◆ ABOUT THIS TASK ◆
Each line below must be set down exactly; omit any image you find.

[Saved entries]
◇ ◇ ◇ ◇ ◇
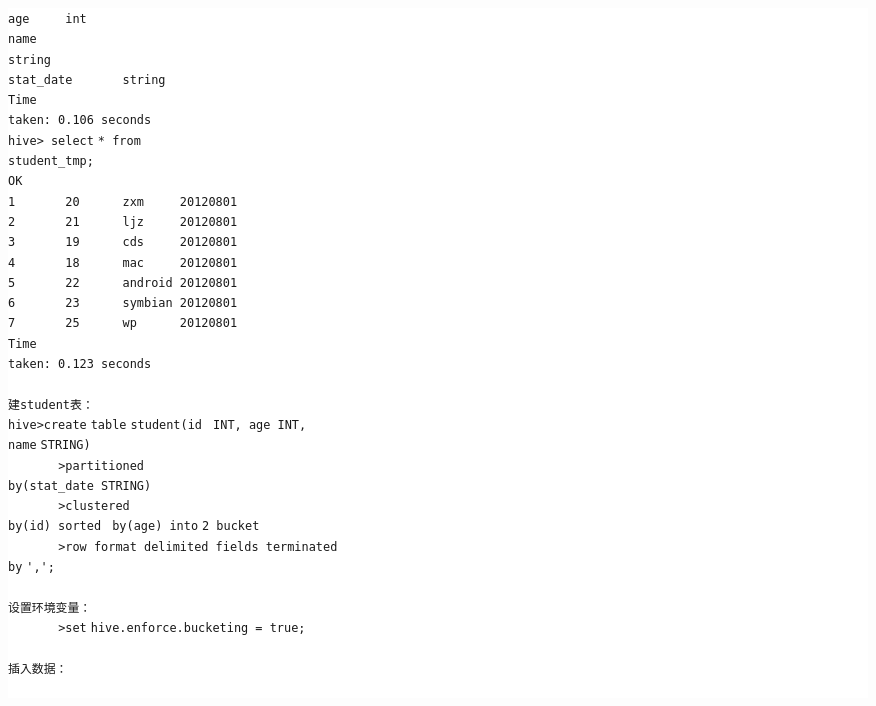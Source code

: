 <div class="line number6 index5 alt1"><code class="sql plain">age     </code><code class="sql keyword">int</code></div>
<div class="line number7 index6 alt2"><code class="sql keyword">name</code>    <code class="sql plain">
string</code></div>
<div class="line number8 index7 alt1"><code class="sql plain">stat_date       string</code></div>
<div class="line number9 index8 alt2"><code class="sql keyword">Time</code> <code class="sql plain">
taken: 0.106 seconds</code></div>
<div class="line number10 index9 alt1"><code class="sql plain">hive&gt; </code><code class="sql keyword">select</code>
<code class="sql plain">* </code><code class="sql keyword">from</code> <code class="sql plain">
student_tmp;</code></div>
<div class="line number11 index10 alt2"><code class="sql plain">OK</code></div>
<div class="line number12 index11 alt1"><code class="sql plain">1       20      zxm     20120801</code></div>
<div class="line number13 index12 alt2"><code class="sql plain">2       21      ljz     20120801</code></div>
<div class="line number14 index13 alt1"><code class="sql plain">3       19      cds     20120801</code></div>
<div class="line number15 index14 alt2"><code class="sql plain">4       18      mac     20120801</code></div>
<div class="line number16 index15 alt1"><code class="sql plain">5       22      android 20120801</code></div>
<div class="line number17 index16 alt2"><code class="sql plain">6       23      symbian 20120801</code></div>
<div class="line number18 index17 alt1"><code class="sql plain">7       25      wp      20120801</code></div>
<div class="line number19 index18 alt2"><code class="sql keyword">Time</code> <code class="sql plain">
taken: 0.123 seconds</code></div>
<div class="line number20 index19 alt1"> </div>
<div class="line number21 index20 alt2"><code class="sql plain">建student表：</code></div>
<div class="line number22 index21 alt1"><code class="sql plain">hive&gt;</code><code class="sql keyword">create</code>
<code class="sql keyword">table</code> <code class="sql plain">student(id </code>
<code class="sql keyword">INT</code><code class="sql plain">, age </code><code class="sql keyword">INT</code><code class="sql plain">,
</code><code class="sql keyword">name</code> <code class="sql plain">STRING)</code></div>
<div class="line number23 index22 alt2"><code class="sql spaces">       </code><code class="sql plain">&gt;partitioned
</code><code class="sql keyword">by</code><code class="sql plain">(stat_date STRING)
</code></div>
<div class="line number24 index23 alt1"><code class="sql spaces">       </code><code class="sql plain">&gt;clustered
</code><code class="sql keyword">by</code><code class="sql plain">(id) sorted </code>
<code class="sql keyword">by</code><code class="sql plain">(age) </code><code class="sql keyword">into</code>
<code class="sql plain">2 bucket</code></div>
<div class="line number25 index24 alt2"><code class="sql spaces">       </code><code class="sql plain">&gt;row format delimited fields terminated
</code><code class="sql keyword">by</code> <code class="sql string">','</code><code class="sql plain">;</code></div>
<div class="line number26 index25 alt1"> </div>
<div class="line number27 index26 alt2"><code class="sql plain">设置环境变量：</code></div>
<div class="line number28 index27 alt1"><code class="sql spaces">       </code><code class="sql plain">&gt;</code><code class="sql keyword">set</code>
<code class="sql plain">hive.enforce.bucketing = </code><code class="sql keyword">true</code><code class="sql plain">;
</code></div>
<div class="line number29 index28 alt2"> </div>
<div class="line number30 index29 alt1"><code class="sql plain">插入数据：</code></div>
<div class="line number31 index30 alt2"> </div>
◇ ◇ ◇ ◇ ◇
◆ RESULT FOR THIS EXERCISE ◆
Source code

: <div class="line number6 index5 alt1"><code class="sql plain">age     </code><code class="sql keyword">int</code></div>
<div class="line number7 index6 alt2"><code class="sql keyword">name</code>    <code class="sql plain">
string</code></div>
<div class="line number8 index7 alt1"><code class="sql plain">stat_date       string</code></div>
<div class="line number9 index8 alt2"><code class="sql keyword">Time</code> <code class="sql plain">
taken: 0.106 seconds</code></div>
<div class="line number10 index9 alt1"><code class="sql plain">hive&gt; </code><code class="sql keyword">select</code>
<code class="sql plain">* </code><code class="sql keyword">from</code> <code class="sql plain">
student_tmp;</code></div>
<div class="line number11 index10 alt2"><code class="sql plain">OK</code></div>
<div class="line number12 index11 alt1"><code class="sql plain">1       20      zxm     20120801</code></div>
<div class="line number13 index12 alt2"><code class="sql plain">2       21      ljz     20120801</code></div>
<div class="line number14 index13 alt1"><code class="sql plain">3       19      cds     20120801</code></div>
<div class="line number15 index14 alt2"><code class="sql plain">4       18      mac     20120801</code></div>
<div class="line number16 index15 alt1"><code class="sql plain">5       22      android 20120801</code></div>
<div class="line number17 index16 alt2"><code class="sql plain">6       23      symbian 20120801</code></div>
<div class="line number18 index17 alt1"><code class="sql plain">7       25      wp      20120801</code></div>
<div class="line number19 index18 alt2"><code class="sql keyword">Time</code> <code class="sql plain">
taken: 0.123 seconds</code></div>
<div class="line number20 index19 alt1"> </div>
<div class="line number21 index20 alt2"><code class="sql plain">建student表：</code></div>
<div class="line number22 index21 alt1"><code class="sql plain">hive&gt;</code><code class="sql keyword">create</code>
<code class="sql keyword">table</code> <code class="sql plain">student(id </code>
<code class="sql keyword">INT</code><code class="sql plain">, age </code><code class="sql keyword">INT</code><code class="sql plain">,
</code><code class="sql keyword">name</code> <code class="sql plain">STRING)</code></div>
<div class="line number23 index22 alt2"><code class="sql spaces">       </code><code class="sql plain">&gt;partitioned
</code><code class="sql keyword">by</code><code class="sql plain">(stat_date STRING)
</code></div>
<div class="line number24 index23 alt1"><code class="sql spaces">       </code><code class="sql plain">&gt;clustered
</code><code class="sql keyword">by</code><code class="sql plain">(id) sorted </code>
<code class="sql keyword">by</code><code class="sql plain">(age) </code><code class="sql keyword">into</code>
<code class="sql plain">2 bucket</code></div>
<div class="line number25 index24 alt2"><code class="sql spaces">       </code><code class="sql plain">&gt;row format delimited fields terminated
</code><code class="sql keyword">by</code> <code class="sql string">','</code><code class="sql plain">;</code></div>
<div class="line number26 index25 alt1"> </div>
<div class="line number27 index26 alt2"><code class="sql plain">设置环境变量：</code></div>
<div class="line number28 index27 alt1"><code class="sql spaces">       </code><code class="sql plain">&gt;</code><code class="sql keyword">set</code>
<code class="sql plain">hive.enforce.bucketing = </code><code class="sql keyword">true</code><code class="sql plain">;
</code></div>
<div class="line number29 index28 alt2"> </div>
<div class="line number30 index29 alt1"><code class="sql plain">插入数据：</code></div>
<div class="line number31 index30 alt2"> </div>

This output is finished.